The only simple example known to me:

In Jacobson's Basic Algebra (vol. 1), Section 2.8, there is an exercise that goes as follows:

Let $u=\begin{pmatrix} 0 & 1 & 0 \\ 0 & 0 & 1\\ 0 & 0 & 0 \end{pmatrix}\in M_3(\mathbf Q)$ and let $x=\begin{pmatrix} u & 0 \\ 0 & u^2 \end{pmatrix}$, $y=\begin{pmatrix}0&1\\0&0\end{pmatrix}$, where $u$ is as indicated and $0$ and $1$ are zero and unit matrices in $M_3(\mathbf Q)$. Hence $x,y\in M_6(\mathbf Q)$. Jacobson gives hints to prove that the subring of $M_6(\mathbf Q)$ generated by $x$ and $y$ is not isomorphic to its opposite.

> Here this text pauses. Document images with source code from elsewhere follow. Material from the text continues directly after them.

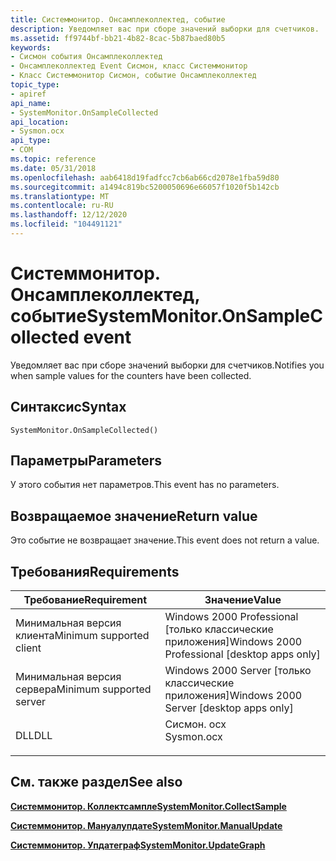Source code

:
 ```yaml
---
title: Системмонитор. Онсамплеколлектед, событие
description: Уведомляет вас при сборе значений выборки для счетчиков.
ms.assetid: ff9744bf-bb21-4b82-8cac-5b87baed80b5
keywords:
- Сисмон события Онсамплеколлектед
- Онсамплеколлектед Event Сисмон, класс Системмонитор
- Класс Системмонитор Сисмон, событие Онсамплеколлектед
topic_type:
- apiref
api_name:
- SystemMonitor.OnSampleCollected
api_location:
- Sysmon.ocx
api_type:
- COM
ms.topic: reference
ms.date: 05/31/2018
ms.openlocfilehash: aab6418d19fadfcc7cb6ab66cd2078e1fba59d80
ms.sourcegitcommit: a1494c819bc5200050696e66057f1020f5b142cb
ms.translationtype: MT
ms.contentlocale: ru-RU
ms.lasthandoff: 12/12/2020
ms.locfileid: "104491121"
---
```

# <a name="systemmonitoronsamplecollected-event"></a><span data-ttu-id="cbce9-106">Системмонитор. Онсамплеколлектед, событие</span><span class="sxs-lookup"><span data-stu-id="cbce9-106">SystemMonitor.OnSampleCollected event</span></span>

<span data-ttu-id="cbce9-107">Уведомляет вас при сборе значений выборки для счетчиков.</span><span class="sxs-lookup"><span data-stu-id="cbce9-107">Notifies you when sample values for the counters have been collected.</span></span>

## <a name="syntax"></a><span data-ttu-id="cbce9-108">Синтаксис</span><span class="sxs-lookup"><span data-stu-id="cbce9-108">Syntax</span></span>


```VB
SystemMonitor.OnSampleCollected()
```



## <a name="parameters"></a><span data-ttu-id="cbce9-109">Параметры</span><span class="sxs-lookup"><span data-stu-id="cbce9-109">Parameters</span></span>

<span data-ttu-id="cbce9-110">У этого события нет параметров.</span><span class="sxs-lookup"><span data-stu-id="cbce9-110">This event has no parameters.</span></span>

## <a name="return-value"></a><span data-ttu-id="cbce9-111">Возвращаемое значение</span><span class="sxs-lookup"><span data-stu-id="cbce9-111">Return value</span></span>

<span data-ttu-id="cbce9-112">Это событие не возвращает значение.</span><span class="sxs-lookup"><span data-stu-id="cbce9-112">This event does not return a value.</span></span>

## <a name="requirements"></a><span data-ttu-id="cbce9-113">Требования</span><span class="sxs-lookup"><span data-stu-id="cbce9-113">Requirements</span></span>



| <span data-ttu-id="cbce9-114">Требование</span><span class="sxs-lookup"><span data-stu-id="cbce9-114">Requirement</span></span> | <span data-ttu-id="cbce9-115">Значение</span><span class="sxs-lookup"><span data-stu-id="cbce9-115">Value</span></span> |
|-------------------------------------|---------------------------------------------------------------------------------------|
| <span data-ttu-id="cbce9-116">Минимальная версия клиента</span><span class="sxs-lookup"><span data-stu-id="cbce9-116">Minimum supported client</span></span><br/> | <span data-ttu-id="cbce9-117">Windows 2000 Professional \[только классические приложения\]</span><span class="sxs-lookup"><span data-stu-id="cbce9-117">Windows 2000 Professional \[desktop apps only\]</span></span><br/>                            |
| <span data-ttu-id="cbce9-118">Минимальная версия сервера</span><span class="sxs-lookup"><span data-stu-id="cbce9-118">Minimum supported server</span></span><br/> | <span data-ttu-id="cbce9-119">Windows 2000 Server \[только классические приложения\]</span><span class="sxs-lookup"><span data-stu-id="cbce9-119">Windows 2000 Server \[desktop apps only\]</span></span><br/>                                  |
| <span data-ttu-id="cbce9-120">DLL</span><span class="sxs-lookup"><span data-stu-id="cbce9-120">DLL</span></span><br/>                      | <dl> <span data-ttu-id="cbce9-121"><dt>Сисмон. ocx</dt></span><span class="sxs-lookup"><span data-stu-id="cbce9-121"><dt>Sysmon.ocx</dt></span></span> </dl> |



## <a name="see-also"></a><span data-ttu-id="cbce9-122">См. также раздел</span><span class="sxs-lookup"><span data-stu-id="cbce9-122">See also</span></span>

<dl> <dt>

[<span data-ttu-id="cbce9-123">**Системмонитор. Коллектсампле**</span><span class="sxs-lookup"><span data-stu-id="cbce9-123">**SystemMonitor.CollectSample**</span></span>](systemmonitor-collectsample.md)
</dt> <dt>

[<span data-ttu-id="cbce9-124">**Системмонитор. Мануалупдате**</span><span class="sxs-lookup"><span data-stu-id="cbce9-124">**SystemMonitor.ManualUpdate**</span></span>](systemmonitor-manualupdate.md)
</dt> <dt>

[<span data-ttu-id="cbce9-125">**Системмонитор. Упдатеграф**</span><span class="sxs-lookup"><span data-stu-id="cbce9-125">**SystemMonitor.UpdateGraph**</span></span>](systemmonitor-updategraph.md)
</dt> </dl>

Examples seem to be well-known to the operator algebras crowd:

See for example the paper: "A Simple Separable C*-Algebra Not Isomorphic to Its Opposite Algebra" by N. Christopher Phillips, Proceedings of the American Mathematical Society Vol. 132, No. 10 (Oct., 2004), pp. 2997-3005.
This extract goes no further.